I have to agree there. Hotel Dusk held my interest – and even got me to lend it to a friend of mine – solely because the story was interesting, and captivated me in a way that rarely happens. But not because it was any good as a game. It was pretty run of the mill, in fact. (The only time I really got stumped was because I figured the DS did not allow games to hook the “shell has been closed” detector, to avoid buggy suspend/restore.) The only reason Hotel Dusk was good was that it was well written and localized.

Games that try to do visual novel gameplay, but that are not well written … have nothing at all. This is why garbage like Brookfield High is universally reviled: it doesn’t do its one thing well, so it as a result is terrible. A Ninja Gaiden game with lousy combat would be trash for essentially the same reason.

It is a little off topic, but yes, they are still around. In fact, some of the stories have been updated to better relate to a modern audience. They are nowhere near as popular as they once were, but they still hold a special place in my heart since I read lots of them when I was a child in the 80s. In a weird connection to this thread, a DVD movie version was made based on one of the books (with plans to make more as I understand it). From the sounds of it, it is similar to the Hirameki AnimePlay DVDs. (Of course, having not played either, this is an assumption.) Who knows, maybe in a little less than ten years time, we’ll have people in the Western audience saying that their first exposure to the format was that DVD.

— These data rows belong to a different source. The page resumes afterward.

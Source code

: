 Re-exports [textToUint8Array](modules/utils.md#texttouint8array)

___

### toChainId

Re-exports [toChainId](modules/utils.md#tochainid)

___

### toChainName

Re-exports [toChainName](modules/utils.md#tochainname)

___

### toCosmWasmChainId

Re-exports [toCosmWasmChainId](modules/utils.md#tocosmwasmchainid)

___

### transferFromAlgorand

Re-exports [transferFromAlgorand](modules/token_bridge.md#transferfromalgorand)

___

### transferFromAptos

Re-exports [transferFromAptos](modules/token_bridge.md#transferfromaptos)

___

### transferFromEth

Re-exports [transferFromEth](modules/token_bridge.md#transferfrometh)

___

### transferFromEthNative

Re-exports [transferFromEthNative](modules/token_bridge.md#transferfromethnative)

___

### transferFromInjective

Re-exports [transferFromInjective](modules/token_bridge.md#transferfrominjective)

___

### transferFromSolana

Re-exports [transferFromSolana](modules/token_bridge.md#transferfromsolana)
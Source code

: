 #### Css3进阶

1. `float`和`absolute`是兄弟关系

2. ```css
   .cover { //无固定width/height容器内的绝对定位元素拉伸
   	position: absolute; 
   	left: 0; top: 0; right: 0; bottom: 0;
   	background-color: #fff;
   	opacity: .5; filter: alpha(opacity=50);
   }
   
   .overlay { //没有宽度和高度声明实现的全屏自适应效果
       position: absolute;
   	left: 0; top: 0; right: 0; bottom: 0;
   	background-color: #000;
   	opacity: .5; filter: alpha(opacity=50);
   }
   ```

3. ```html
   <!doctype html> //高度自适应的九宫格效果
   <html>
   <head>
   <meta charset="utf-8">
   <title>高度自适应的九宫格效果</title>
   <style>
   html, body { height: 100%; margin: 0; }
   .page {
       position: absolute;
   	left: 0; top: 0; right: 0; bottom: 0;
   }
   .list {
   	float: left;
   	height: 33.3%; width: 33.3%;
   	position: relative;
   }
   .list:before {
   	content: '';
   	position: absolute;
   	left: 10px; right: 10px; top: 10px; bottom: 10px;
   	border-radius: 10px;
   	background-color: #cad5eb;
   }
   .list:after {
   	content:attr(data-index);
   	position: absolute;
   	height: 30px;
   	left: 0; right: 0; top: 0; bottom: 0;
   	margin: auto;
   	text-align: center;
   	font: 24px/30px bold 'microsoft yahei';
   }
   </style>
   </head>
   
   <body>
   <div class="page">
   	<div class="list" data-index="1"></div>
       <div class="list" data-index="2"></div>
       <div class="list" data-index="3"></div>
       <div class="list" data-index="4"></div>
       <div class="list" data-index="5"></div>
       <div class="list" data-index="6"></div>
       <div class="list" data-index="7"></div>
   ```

Firetop Mountain supposedly is coming as a DS game. That one’s also had life as a board game and simple PnP, not surprising considering it originated from the mind of Steve Jackson. I’d also heard rumors of a Lone Wolf ominbus which would be nice considering we missed out on like two complete arcs stateside.

Nice to see there others familiar of that chapter in the gaming world. I’ll still break out Sorcery! or GrailQuest sometimes when I gotz a few hours time to reflect.